#### [Task to complete]
Your answer must be an exact copy of the records, minus any pictures.

#### [Records provided]

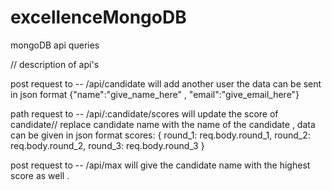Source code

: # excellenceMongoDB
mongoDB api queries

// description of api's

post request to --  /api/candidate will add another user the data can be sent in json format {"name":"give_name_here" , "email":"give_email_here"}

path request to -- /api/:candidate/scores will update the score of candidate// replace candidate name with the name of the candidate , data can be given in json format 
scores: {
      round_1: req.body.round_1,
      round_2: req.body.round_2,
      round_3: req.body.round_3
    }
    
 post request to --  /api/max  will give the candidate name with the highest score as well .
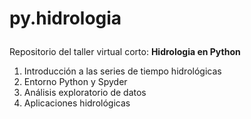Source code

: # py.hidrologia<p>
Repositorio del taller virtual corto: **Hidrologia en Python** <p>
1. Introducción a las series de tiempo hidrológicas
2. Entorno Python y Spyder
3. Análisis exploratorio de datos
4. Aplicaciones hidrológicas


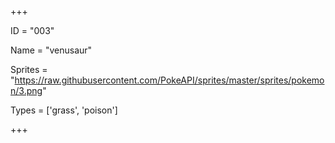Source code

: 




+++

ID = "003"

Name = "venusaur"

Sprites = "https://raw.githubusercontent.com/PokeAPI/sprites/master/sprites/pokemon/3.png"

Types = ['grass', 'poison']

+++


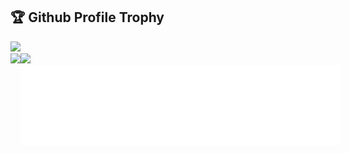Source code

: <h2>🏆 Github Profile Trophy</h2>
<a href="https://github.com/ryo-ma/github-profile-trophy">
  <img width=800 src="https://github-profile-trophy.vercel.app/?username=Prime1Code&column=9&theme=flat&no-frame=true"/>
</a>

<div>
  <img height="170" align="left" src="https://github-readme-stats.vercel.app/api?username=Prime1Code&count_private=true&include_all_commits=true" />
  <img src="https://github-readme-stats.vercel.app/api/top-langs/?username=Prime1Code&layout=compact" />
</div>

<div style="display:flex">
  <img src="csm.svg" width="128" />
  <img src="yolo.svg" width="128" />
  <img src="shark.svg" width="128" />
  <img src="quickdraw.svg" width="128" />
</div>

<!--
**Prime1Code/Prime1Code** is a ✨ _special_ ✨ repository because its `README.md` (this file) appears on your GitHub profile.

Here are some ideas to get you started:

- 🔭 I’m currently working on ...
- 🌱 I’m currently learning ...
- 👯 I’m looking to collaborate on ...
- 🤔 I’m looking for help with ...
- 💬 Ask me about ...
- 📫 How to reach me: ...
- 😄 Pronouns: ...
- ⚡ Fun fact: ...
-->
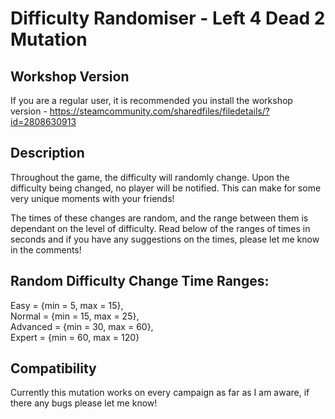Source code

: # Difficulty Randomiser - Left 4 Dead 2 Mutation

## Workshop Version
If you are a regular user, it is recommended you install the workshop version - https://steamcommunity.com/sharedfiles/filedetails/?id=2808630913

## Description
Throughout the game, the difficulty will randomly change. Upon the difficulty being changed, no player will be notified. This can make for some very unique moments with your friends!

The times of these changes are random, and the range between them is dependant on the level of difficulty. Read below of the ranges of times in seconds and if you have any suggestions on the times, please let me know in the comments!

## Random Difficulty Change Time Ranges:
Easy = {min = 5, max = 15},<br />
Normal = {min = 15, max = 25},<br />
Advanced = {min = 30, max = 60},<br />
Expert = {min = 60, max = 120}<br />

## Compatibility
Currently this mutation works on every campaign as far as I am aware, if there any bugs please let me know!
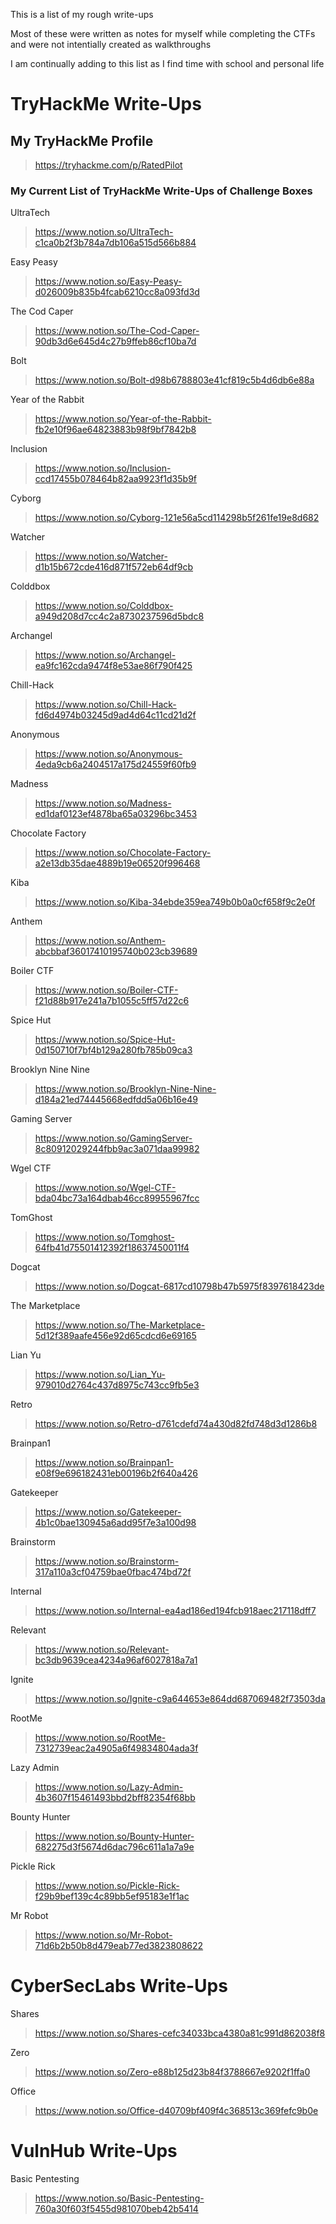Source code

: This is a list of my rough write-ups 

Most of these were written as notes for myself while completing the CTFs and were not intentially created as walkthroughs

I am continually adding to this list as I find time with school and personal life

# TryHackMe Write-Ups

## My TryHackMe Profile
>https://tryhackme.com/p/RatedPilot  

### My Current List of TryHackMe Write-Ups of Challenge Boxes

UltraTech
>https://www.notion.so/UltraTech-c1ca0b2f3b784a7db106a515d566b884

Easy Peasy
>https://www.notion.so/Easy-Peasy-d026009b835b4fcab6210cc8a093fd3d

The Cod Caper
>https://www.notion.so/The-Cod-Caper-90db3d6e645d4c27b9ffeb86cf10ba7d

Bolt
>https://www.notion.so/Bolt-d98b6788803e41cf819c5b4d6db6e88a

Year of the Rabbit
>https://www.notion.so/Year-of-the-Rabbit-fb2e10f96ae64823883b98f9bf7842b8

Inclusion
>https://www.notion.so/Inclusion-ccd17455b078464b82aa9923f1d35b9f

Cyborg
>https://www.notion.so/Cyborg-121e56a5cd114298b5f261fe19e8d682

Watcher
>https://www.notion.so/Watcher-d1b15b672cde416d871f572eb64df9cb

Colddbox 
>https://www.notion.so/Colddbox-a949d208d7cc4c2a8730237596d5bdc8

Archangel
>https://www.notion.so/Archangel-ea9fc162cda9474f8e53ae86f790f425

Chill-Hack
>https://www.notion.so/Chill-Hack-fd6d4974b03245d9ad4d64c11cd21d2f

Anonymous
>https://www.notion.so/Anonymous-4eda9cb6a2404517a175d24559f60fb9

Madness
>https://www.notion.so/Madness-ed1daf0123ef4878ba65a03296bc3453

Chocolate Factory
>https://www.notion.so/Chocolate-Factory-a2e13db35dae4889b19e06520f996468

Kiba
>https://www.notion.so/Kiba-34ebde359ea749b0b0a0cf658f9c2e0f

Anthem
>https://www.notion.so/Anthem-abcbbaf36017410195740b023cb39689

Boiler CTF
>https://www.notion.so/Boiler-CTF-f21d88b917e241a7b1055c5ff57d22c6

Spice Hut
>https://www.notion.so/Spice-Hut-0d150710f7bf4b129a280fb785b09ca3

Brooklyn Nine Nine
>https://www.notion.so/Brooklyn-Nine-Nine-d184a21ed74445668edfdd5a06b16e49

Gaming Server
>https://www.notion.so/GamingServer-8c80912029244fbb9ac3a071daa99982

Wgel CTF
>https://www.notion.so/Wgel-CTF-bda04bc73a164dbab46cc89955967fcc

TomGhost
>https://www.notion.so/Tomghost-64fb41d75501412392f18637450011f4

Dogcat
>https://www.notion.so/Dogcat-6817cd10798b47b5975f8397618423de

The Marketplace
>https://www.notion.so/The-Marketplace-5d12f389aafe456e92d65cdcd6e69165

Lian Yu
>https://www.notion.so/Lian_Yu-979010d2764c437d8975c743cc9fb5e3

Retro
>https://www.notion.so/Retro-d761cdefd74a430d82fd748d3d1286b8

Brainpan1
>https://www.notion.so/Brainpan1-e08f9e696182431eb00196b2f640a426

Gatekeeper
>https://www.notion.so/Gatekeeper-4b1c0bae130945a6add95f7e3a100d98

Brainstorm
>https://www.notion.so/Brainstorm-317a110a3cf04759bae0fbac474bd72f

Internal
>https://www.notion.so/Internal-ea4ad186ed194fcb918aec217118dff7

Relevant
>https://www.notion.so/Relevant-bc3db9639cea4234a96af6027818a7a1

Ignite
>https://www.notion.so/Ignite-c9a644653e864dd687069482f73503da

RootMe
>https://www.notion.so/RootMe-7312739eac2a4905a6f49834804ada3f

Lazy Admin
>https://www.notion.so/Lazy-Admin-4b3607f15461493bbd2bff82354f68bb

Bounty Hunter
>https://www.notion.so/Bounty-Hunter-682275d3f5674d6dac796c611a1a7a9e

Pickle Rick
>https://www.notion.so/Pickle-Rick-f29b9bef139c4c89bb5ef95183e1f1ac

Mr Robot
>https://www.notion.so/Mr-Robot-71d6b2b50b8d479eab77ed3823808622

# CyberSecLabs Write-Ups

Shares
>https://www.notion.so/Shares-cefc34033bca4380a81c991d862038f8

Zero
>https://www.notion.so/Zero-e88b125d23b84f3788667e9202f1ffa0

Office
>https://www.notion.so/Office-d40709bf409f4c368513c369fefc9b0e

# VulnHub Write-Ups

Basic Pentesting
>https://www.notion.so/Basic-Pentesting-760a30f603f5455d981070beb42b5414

#### [Expected answer]
Source code

: # excellenceMongoDB
mongoDB api queries

// description of api's

post request to --  /api/candidate will add another user the data can be sent in json format {"name":"give_name_here" , "email":"give_email_here"}

path request to -- /api/:candidate/scores will update the score of candidate// replace candidate name with the name of the candidate , data can be given in json format 
scores: {
      round_1: req.body.round_1,
      round_2: req.body.round_2,
      round_3: req.body.round_3
    }
    
 post request to --  /api/max  will give the candidate name with the highest score as well .
Source code

: # py.hidrologia<p>
Repositorio del taller virtual corto: **Hidrologia en Python** <p>
1. Introducción a las series de tiempo hidrológicas
2. Entorno Python y Spyder
3. Análisis exploratorio de datos
4. Aplicaciones hidrológicas


Source code

: 




+++

ID = "003"

Name = "venusaur"

Sprites = "https://raw.githubusercontent.com/PokeAPI/sprites/master/sprites/pokemon/3.png"

Types = ['grass', 'poison']

+++


Source code

: <h2>🏆 Github Profile Trophy</h2>
<a href="https://github.com/ryo-ma/github-profile-trophy">
  <img width=800 src="https://github-profile-trophy.vercel.app/?username=Prime1Code&column=9&theme=flat&no-frame=true"/>
</a>

<div>
  <img height="170" align="left" src="https://github-readme-stats.vercel.app/api?username=Prime1Code&count_private=true&include_all_commits=true" />
  <img src="https://github-readme-stats.vercel.app/api/top-langs/?username=Prime1Code&layout=compact" />
</div>

<div style="display:flex">
  <img src="csm.svg" width="128" />
  <img src="yolo.svg" width="128" />
  <img src="shark.svg" width="128" />
  <img src="quickdraw.svg" width="128" />
</div>

<!--
**Prime1Code/Prime1Code** is a ✨ _special_ ✨ repository because its `README.md` (this file) appears on your GitHub profile.

Here are some ideas to get you started:

- 🔭 I’m currently working on ...
- 🌱 I’m currently learning ...
- 👯 I’m looking to collaborate on ...
- 🤔 I’m looking for help with ...
- 💬 Ask me about ...
- 📫 How to reach me: ...
- 😄 Pronouns: ...
- ⚡ Fun fact: ...
-->
Source code

: # Difficulty Randomiser - Left 4 Dead 2 Mutation

## Workshop Version
If you are a regular user, it is recommended you install the workshop version - https://steamcommunity.com/sharedfiles/filedetails/?id=2808630913

## Description
Throughout the game, the difficulty will randomly change. Upon the difficulty being changed, no player will be notified. This can make for some very unique moments with your friends!

The times of these changes are random, and the range between them is dependant on the level of difficulty. Read below of the ranges of times in seconds and if you have any suggestions on the times, please let me know in the comments!

## Random Difficulty Change Time Ranges:
Easy = {min = 5, max = 15},<br />
Normal = {min = 15, max = 25},<br />
Advanced = {min = 30, max = 60},<br />
Expert = {min = 60, max = 120}<br />

## Compatibility
Currently this mutation works on every campaign as far as I am aware, if there any bugs please let me know!
Source code

: This is a list of my rough write-ups 

Most of these were written as notes for myself while completing the CTFs and were not intentially created as walkthroughs

I am continually adding to this list as I find time with school and personal life

# TryHackMe Write-Ups

## My TryHackMe Profile
>https://tryhackme.com/p/RatedPilot  

### My Current List of TryHackMe Write-Ups of Challenge Boxes

UltraTech
>https://www.notion.so/UltraTech-c1ca0b2f3b784a7db106a515d566b884

Easy Peasy
>https://www.notion.so/Easy-Peasy-d026009b835b4fcab6210cc8a093fd3d

The Cod Caper
>https://www.notion.so/The-Cod-Caper-90db3d6e645d4c27b9ffeb86cf10ba7d

Bolt
>https://www.notion.so/Bolt-d98b6788803e41cf819c5b4d6db6e88a

Year of the Rabbit
>https://www.notion.so/Year-of-the-Rabbit-fb2e10f96ae64823883b98f9bf7842b8

Inclusion
>https://www.notion.so/Inclusion-ccd17455b078464b82aa9923f1d35b9f

Cyborg
>https://www.notion.so/Cyborg-121e56a5cd114298b5f261fe19e8d682

Watcher
>https://www.notion.so/Watcher-d1b15b672cde416d871f572eb64df9cb

Colddbox 
>https://www.notion.so/Colddbox-a949d208d7cc4c2a8730237596d5bdc8

Archangel
>https://www.notion.so/Archangel-ea9fc162cda9474f8e53ae86f790f425

Chill-Hack
>https://www.notion.so/Chill-Hack-fd6d4974b03245d9ad4d64c11cd21d2f

Anonymous
>https://www.notion.so/Anonymous-4eda9cb6a2404517a175d24559f60fb9

Madness
>https://www.notion.so/Madness-ed1daf0123ef4878ba65a03296bc3453

Chocolate Factory
>https://www.notion.so/Chocolate-Factory-a2e13db35dae4889b19e06520f996468

Kiba
>https://www.notion.so/Kiba-34ebde359ea749b0b0a0cf658f9c2e0f

Anthem
>https://www.notion.so/Anthem-abcbbaf36017410195740b023cb39689

Boiler CTF
>https://www.notion.so/Boiler-CTF-f21d88b917e241a7b1055c5ff57d22c6

Spice Hut
>https://www.notion.so/Spice-Hut-0d150710f7bf4b129a280fb785b09ca3

Brooklyn Nine Nine
>https://www.notion.so/Brooklyn-Nine-Nine-d184a21ed74445668edfdd5a06b16e49

Gaming Server
>https://www.notion.so/GamingServer-8c80912029244fbb9ac3a071daa99982

Wgel CTF
>https://www.notion.so/Wgel-CTF-bda04bc73a164dbab46cc89955967fcc

TomGhost
>https://www.notion.so/Tomghost-64fb41d75501412392f18637450011f4

Dogcat
>https://www.notion.so/Dogcat-6817cd10798b47b5975f8397618423de

The Marketplace
>https://www.notion.so/The-Marketplace-5d12f389aafe456e92d65cdcd6e69165

Lian Yu
>https://www.notion.so/Lian_Yu-979010d2764c437d8975c743cc9fb5e3

Retro
>https://www.notion.so/Retro-d761cdefd74a430d82fd748d3d1286b8

Brainpan1
>https://www.notion.so/Brainpan1-e08f9e696182431eb00196b2f640a426

Gatekeeper
>https://www.notion.so/Gatekeeper-4b1c0bae130945a6add95f7e3a100d98

Brainstorm
>https://www.notion.so/Brainstorm-317a110a3cf04759bae0fbac474bd72f

Internal
>https://www.notion.so/Internal-ea4ad186ed194fcb918aec217118dff7

Relevant
>https://www.notion.so/Relevant-bc3db9639cea4234a96af6027818a7a1

Ignite
>https://www.notion.so/Ignite-c9a644653e864dd687069482f73503da

RootMe
>https://www.notion.so/RootMe-7312739eac2a4905a6f49834804ada3f

Lazy Admin
>https://www.notion.so/Lazy-Admin-4b3607f15461493bbd2bff82354f68bb

Bounty Hunter
>https://www.notion.so/Bounty-Hunter-682275d3f5674d6dac796c611a1a7a9e

Pickle Rick
>https://www.notion.so/Pickle-Rick-f29b9bef139c4c89bb5ef95183e1f1ac

Mr Robot
>https://www.notion.so/Mr-Robot-71d6b2b50b8d479eab77ed3823808622

# CyberSecLabs Write-Ups

Shares
>https://www.notion.so/Shares-cefc34033bca4380a81c991d862038f8

Zero
>https://www.notion.so/Zero-e88b125d23b84f3788667e9202f1ffa0

Office
>https://www.notion.so/Office-d40709bf409f4c368513c369fefc9b0e

# VulnHub Write-Ups

Basic Pentesting
>https://www.notion.so/Basic-Pentesting-760a30f603f5455d981070beb42b5414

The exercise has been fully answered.